Die Fahrkunst auf der Steinkohlengrube
„Gewalt“ im Essen'schen Bergamts-Bezirke.Wir verweisen auf die Abhandlung in diesem Bande des polytechn. Journals S.
21.A. d. Red.
Die Fahrkunst auf der Steinkohlengrube
„Gewalt“.
Diese erst im Jahre 1852 ausgeführte, sehr zweckmäßig eingerichtete Fahrkunst, ist
von Hrn. Lottner in der 3ten Liefer, der
„Zeitschrift für das Berg-, Hütten- und Salinenwesen in
dem preußischen Staate“, S. 120 bis 137 beschrieben und auf 3 Tafeln
und mittelst 9 Holzschnitten abgebildet worden.

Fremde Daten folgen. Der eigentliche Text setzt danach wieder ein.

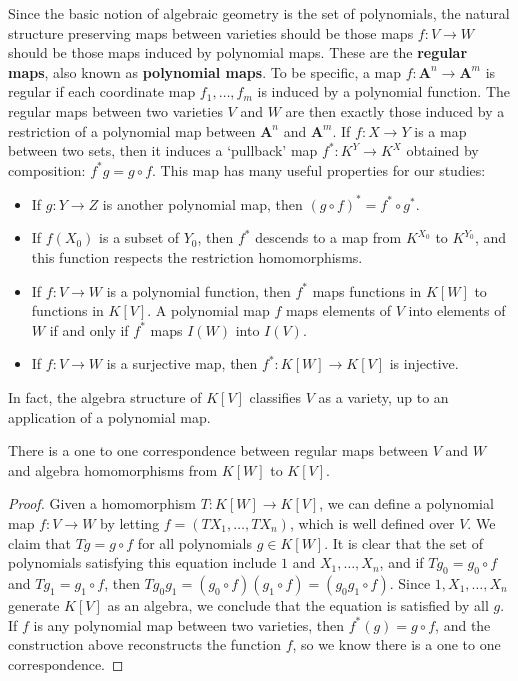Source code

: Since the basic notion of algebraic geometry is the set of polynomials, the natural structure preserving maps between varieties should be those maps $f: V \to W$ should be those maps induced by polynomial maps. These are the {\bf regular maps}, also known as {\bf polynomial maps}. To be specific, a map $f: \mathbf{A}^n \to \mathbf{A}^m$ is regular if each coordinate map $f_1, \dots, f_m$ is induced by a polynomial function. The regular maps between two varieties $V$ and $W$ are then exactly those induced by a restriction of a polynomial map between $\mathbf{A}^n$ and $\mathbf{A}^m$. If $f: X \to Y$ is a map between two sets, then it induces a `pullback' map $f^*: K^Y \to K^X$ obtained by composition: $f^*g = g \circ f$. This map has many useful properties for our studies:
%
\begin{itemize}
    \item If $g: Y \to Z$ is another polynomial map, then $(g \circ f)^* = f^* \circ g^*$.
    \item If $f(X_0)$ is a subset of $Y_0$, then $f^*$ descends to a map from $K^{X_0}$ to $K^{Y_0}$, and this function respects the restriction homomorphisms.
    \item If $f: V \to W$ is a polynomial function, then $f^*$ maps functions in $K[W]$ to functions in $K[V]$. A polynomial map $f$ maps elements of $V$ into elements of $W$ if and only if $f^*$ maps $I(W)$ into $I(V)$.
    \item If $f: V \to W$ is a surjective map, then $f^*: K[W] \to K[V]$ is injective.
\end{itemize}
%
In fact, the algebra structure of $K[V]$ classifies $V$ as a variety, up to an application of a polynomial map.

\begin{prop}
    There is a one to one correspondence between regular maps between $V$ and $W$ and algebra homomorphisms from $K[W]$ to $K[V]$.
\end{prop}
\begin{proof}
    Given a homomorphism $T: K[W] \to K[V]$, we can define a polynomial map $f: V \to W$ by letting $f = (TX_1, \dots, TX_n)$, which is well defined over $V$. We claim that $Tg = g \circ f$ for all polynomials $g \in K[W]$. It is clear that the set of polynomials satisfying this equation include $1$ and $X_1, \dots, X_n$, and if $Tg_0 = g_0 \circ f$ and $Tg_1 = g_1 \circ f$, then $Tg_0g_1 = (g_0 \circ f)(g_1 \circ f) = (g_0g_1 \circ f)$. Since $1,X_1, \dots, X_n$ generate $K[V]$ as an algebra, we conclude that the equation is satisfied by all $g$. If $f$ is any polynomial map between two varieties, then $f^*(g) = g \circ f$, and the construction above reconstructs the function $f$, so we know there is a one to one correspondence.
\end{proof}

Menschlichkeit und ein guter Grubenhaushalt gebieten die Anlage von Fahrkünsten,
sobald die Schächte eine gewisse Tiefe überschritten haben, und obgleich es lange
dauern dürfte, ehe ihre allgemeinere Einführung bewirkt wird, da keine Gesetze dieß
verlangen, so kommen sie dennoch immer mehr in Anwendung.
Wirft man die Frage auf, welches von den verschiedenen bekannten Systemen der
Fahrkünste das bessere sey, so möchte sich hinsichtlich der Gestänge kaum bezweifeln
lassen, daß den eisernen der Vorrang gebühre, und zwar aus denselben Ursachen,
welche bei fast allen Constructionen der Maschinentechnik das Eisen dem Holze
voranstellen, nämlich verhältnißmäßig geringere Dimensionen und minderes Gewicht bei
gleicher Tragfähigkeit, sowie längere Dauer. Nur wo stark anfressende Grubenwasser
vorhanden sind, bleiben Holzgestänge mehr zu empfehlen. Unter den eisernen Gestängen
selbst möchten die aus Winkelschienen gebildeten die bessern seyn, da die Rippe
denselben mehr Steifigkeit verleiht und die Verbindung mit geeigneten Führungen das
Schlottern so weit als möglich beseitigt.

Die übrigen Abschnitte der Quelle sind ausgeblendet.